Every line with "hosts" in it must be copied from the data.

── Exercise data ──

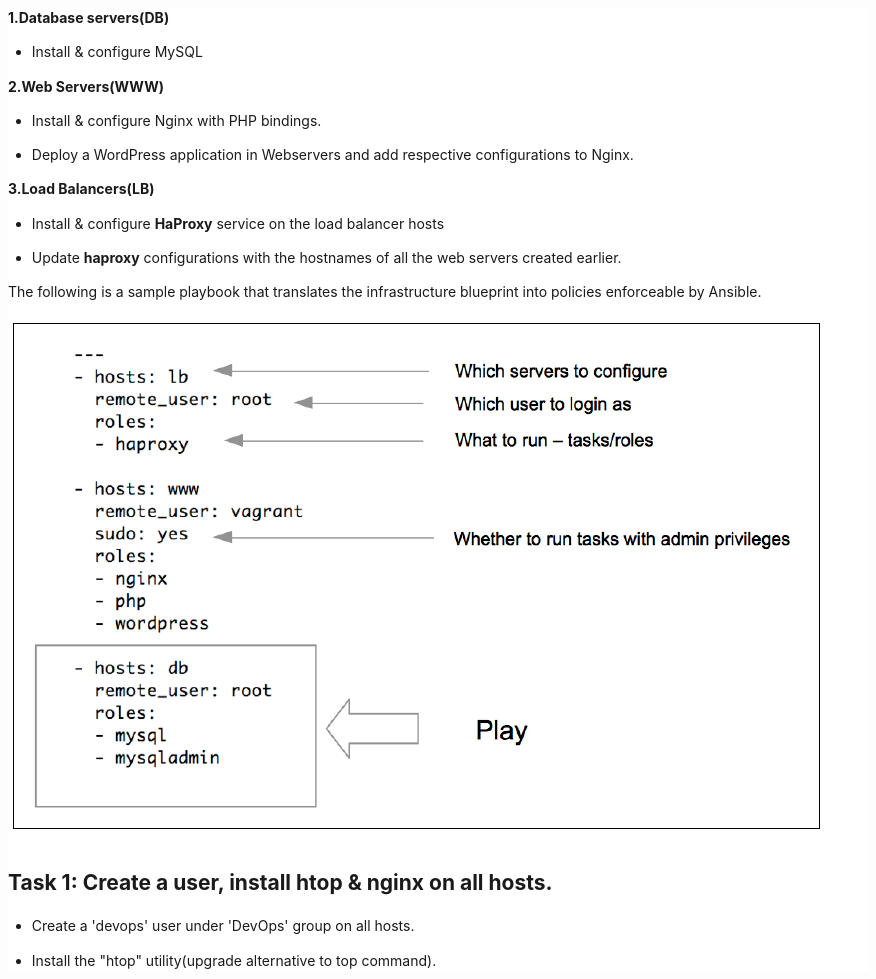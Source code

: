 **1.Database servers(DB)**

-   Install & configure MySQL

**2.Web Servers(WWW)**

-   Install & configure Nginx with PHP bindings.

-   Deploy a WordPress application in Webservers and add respective
    configurations to Nginx.

**3.Load Balancers(LB)**

-   Install & configure **HaProxy** service on the load balancer hosts

-   Update **haproxy** configurations with the hostnames of all the web servers
    created earlier.

The following is a sample playbook that translates the infrastructure blueprint
into policies enforceable by Ansible.

![](media/63319cbdec2404492cf42c3dc1d51990.png)

Task 1: Create a user, install htop & nginx on all hosts.
---------------------------------------------------------

-   Create a 'devops' user under 'DevOps' group on all hosts.

-   Install the "htop" utility(upgrade alternative to top command).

───

> _Answer to this problem_
-   Install & configure **HaProxy** service on the load balancer hosts
Task 1: Create a user, install htop & nginx on all hosts.
-   Create a 'devops' user under 'DevOps' group on all hosts.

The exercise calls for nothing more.